Jay Z doesn’t utter a word in LEMONADE. He doesn’t have to. The men watching the film provided the shocked, bewildered, rueful, and somewhat frightened running commentary. Rap’s Superman had met his kryptonite, and it hadn’t arrived in the form of a diss from Nas or Drake. To his credit, Drake seemed to understand that Jay’s marriage could be the source of his vulnerability: “Just hits, no misses, that’s for the married folk.”
But it wasn’t, as Drake suggested, that a committed romantic union means you’re too old and lame to be relevant—it’s that a relationship puts your very heart and soul on the line if you tamper with it. Some of us delighted in watching the only untouchable figure in rap get thoroughly aired out by the only artist truly capable of it: Beyoncé, his wife. The Mr. Krabs memes rained down, but perhaps as a kind of nervous laughter to mask the surprise and hurt of watching an idol crack before our eyes.
My friend Damien did the following as we watched: stood up; sat down on the floor in order to more easily slump over and collapse; ran out of the room; shook his head; wondered what Jay Z did to compromise the vows of marriage and send Beyoncé into a bat-wielding rage; just gaped. I was the same, only more collapsed and curled inward, less active. You can find other examples of the pained male response on Twitter.
Rap’s Superman had met his kryptonite, and it hadn’t arrived in the form of a diss from Nas or Drake.
I could hear Jay’s voice in my head.
“She wanted us to end 'cause I fucked her friends/She gave me one more chance and I fucked her again.”
“You know I, thug ‘em, fuck ‘em, love ‘em, leave ‘em.”
“I will not lose.”
“You ain’t married to no average bitch,” Beyoncé rasps. But Jay? An average (trifling) man, invincible no longer. He’d lost one.

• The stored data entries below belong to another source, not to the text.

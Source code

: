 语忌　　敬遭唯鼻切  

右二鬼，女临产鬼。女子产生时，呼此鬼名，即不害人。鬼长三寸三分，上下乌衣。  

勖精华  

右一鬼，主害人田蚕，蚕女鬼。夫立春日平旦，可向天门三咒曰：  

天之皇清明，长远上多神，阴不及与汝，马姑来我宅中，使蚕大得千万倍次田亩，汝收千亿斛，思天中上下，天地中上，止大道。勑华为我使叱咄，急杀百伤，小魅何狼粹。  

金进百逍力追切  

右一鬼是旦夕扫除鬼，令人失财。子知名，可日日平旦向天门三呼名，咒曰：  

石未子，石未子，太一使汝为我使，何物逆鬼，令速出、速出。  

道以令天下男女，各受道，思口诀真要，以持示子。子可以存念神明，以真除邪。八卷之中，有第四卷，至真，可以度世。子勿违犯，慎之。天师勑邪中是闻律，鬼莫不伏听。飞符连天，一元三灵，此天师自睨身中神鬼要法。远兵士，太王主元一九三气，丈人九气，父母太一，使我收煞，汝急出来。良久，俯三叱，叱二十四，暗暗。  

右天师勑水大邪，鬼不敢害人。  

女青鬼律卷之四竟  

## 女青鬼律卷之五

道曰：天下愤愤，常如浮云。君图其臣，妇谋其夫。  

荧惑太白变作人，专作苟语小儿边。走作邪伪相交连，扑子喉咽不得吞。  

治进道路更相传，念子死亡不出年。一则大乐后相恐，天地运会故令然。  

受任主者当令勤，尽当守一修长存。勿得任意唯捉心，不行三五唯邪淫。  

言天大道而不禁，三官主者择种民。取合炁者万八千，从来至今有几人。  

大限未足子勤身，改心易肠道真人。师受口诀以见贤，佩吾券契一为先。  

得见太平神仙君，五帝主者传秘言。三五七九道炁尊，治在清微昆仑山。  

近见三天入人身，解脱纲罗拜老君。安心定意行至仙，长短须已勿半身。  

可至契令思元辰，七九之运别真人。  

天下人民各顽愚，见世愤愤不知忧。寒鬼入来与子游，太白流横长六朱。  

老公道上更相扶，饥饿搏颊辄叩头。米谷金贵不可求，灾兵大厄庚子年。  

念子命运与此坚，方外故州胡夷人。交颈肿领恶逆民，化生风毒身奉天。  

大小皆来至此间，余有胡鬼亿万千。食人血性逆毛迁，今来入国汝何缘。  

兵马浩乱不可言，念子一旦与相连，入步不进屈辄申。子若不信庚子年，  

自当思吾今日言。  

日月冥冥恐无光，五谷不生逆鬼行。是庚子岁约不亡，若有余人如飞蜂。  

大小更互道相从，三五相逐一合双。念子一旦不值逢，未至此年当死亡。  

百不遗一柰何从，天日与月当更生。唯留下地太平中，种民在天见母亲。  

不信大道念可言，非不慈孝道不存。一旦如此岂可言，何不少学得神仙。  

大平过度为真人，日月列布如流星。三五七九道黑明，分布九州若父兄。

And then, miraculously, he shows up at his own funeral. Beyoncé performs “Sandcastles” and there he is. At first it’s just his hand and forearm. LEMONADE understands what it can do to the viewer just by suggesting the husband’s presence. The film's emotionally devastating twist is that beneath all that rage and pain, love endures.
Suddenly LEMONADE achieves a new level of intimacy and, unlike what’s come before, this is too much. Like watching your parents learn to touch each other again after a fight that woke the neighbors. Literally no one else should be allowed to witness this, their tender and hesitant reconciliation. Damien started a sentence he didn’t finish: “I’ve grown up with Jay and this—”
The same image wrecked us, had another friend texting me in all caps. There’s Jay Z, eyes closed, prostrate almost, with his head at Beyoncé’s bare feet, his thumb rubbing an apology and a new promise into his wife’s calf. Maybe it's just because I've been listening to Vol. 3, his rudest album, a lot, but that was a vision of Jay I never thought possible—almost profane in its vulnerability. Religious, too—rap’s Jesus Christ at Mary’s feet. The shot frames him upside down; this single image shifts a paradigm, upends a world. For a moment, it robbed my friend and me of our language.
In Decoded, Jay tried to unpack some of his overt lyrical misogyny. In an interview with the Wall Street Journal timed to the book’s release, he said of “Big Pimpin',” “I can't believe I said that. And kept saying it. What kind of animal would say this sort of thing? Reading it is really harsh."
I don’t think about that interview or Decoded when I listen to “Big Pimpin',” or anything from Vol. 3, for that matter. Now I’ll think of LEMONADE, and what Jay and Beyoncé let us watch.